/---

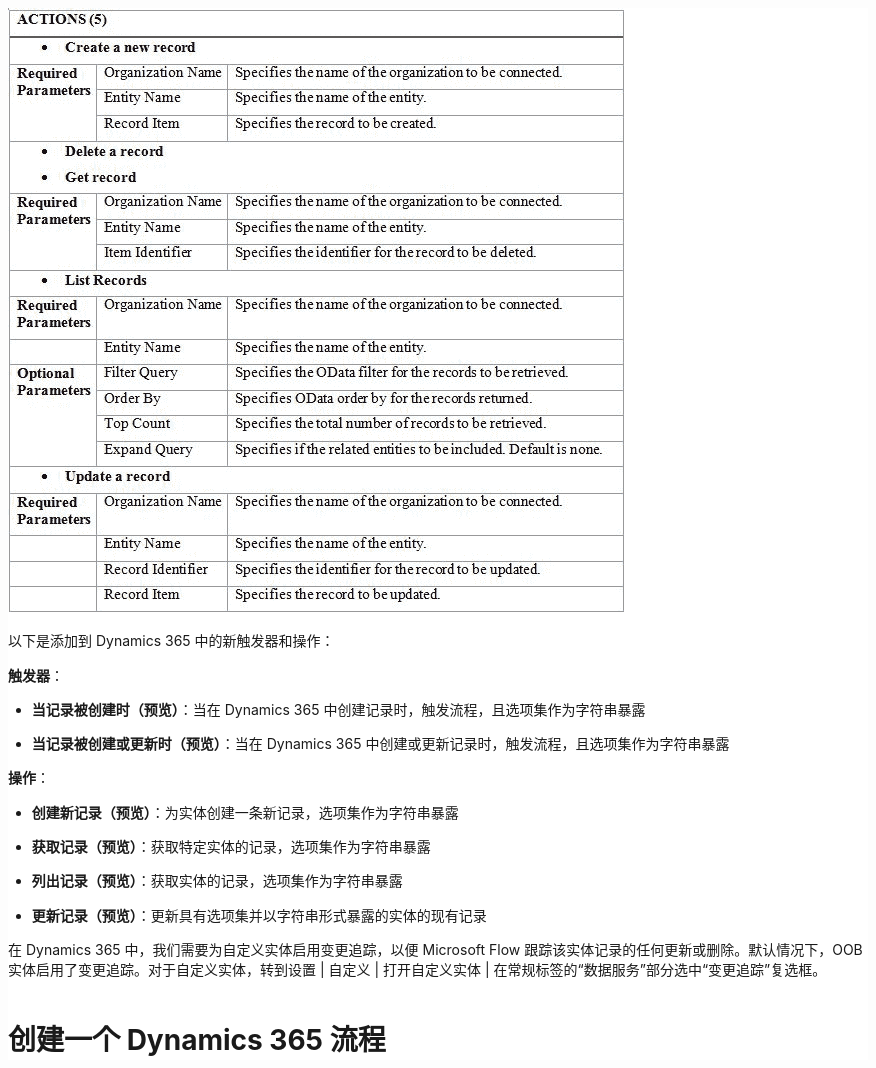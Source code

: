 ![](img/5a975cf5-8b39-4b23-866e-e79b29406405.jpg)

以下是添加到 Dynamics 365 中的新触发器和操作：

**触发器**：

+   **当记录被创建时（预览）**：当在 Dynamics 365 中创建记录时，触发流程，且选项集作为字符串暴露

+   **当记录被创建或更新时（预览）**：当在 Dynamics 365 中创建或更新记录时，触发流程，且选项集作为字符串暴露

**操作**：

+   **创建新记录（预览）**：为实体创建一条新记录，选项集作为字符串暴露

+   **获取记录（预览）**：获取特定实体的记录，选项集作为字符串暴露

+   **列出记录（预览）**：获取实体的记录，选项集作为字符串暴露

+   **更新记录（预览）**：更新具有选项集并以字符串形式暴露的实体的现有记录

在 Dynamics 365 中，我们需要为自定义实体启用变更追踪，以便 Microsoft Flow 跟踪该实体记录的任何更新或删除。默认情况下，OOB 实体启用了变更追踪。对于自定义实体，转到设置 | 自定义 | 打开自定义实体 | 在常规标签的“数据服务”部分选中“变更追踪”复选框。

# 创建一个 Dynamics 365 流程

\---

Copy the records above exactly. Do not carry any picture into the copy.

### Worked solution
Source code

: ![](img/5a975cf5-8b39-4b23-866e-e79b29406405.jpg)

以下是添加到 Dynamics 365 中的新触发器和操作：

**触发器**：

+   **当记录被创建时（预览）**：当在 Dynamics 365 中创建记录时，触发流程，且选项集作为字符串暴露

+   **当记录被创建或更新时（预览）**：当在 Dynamics 365 中创建或更新记录时，触发流程，且选项集作为字符串暴露

**操作**：

+   **创建新记录（预览）**：为实体创建一条新记录，选项集作为字符串暴露

+   **获取记录（预览）**：获取特定实体的记录，选项集作为字符串暴露

+   **列出记录（预览）**：获取实体的记录，选项集作为字符串暴露

+   **更新记录（预览）**：更新具有选项集并以字符串形式暴露的实体的现有记录

在 Dynamics 365 中，我们需要为自定义实体启用变更追踪，以便 Microsoft Flow 跟踪该实体记录的任何更新或删除。默认情况下，OOB 实体启用了变更追踪。对于自定义实体，转到设置 | 自定义 | 打开自定义实体 | 在常规标签的“数据服务”部分选中“变更追踪”复选框。

# 创建一个 Dynamics 365 流程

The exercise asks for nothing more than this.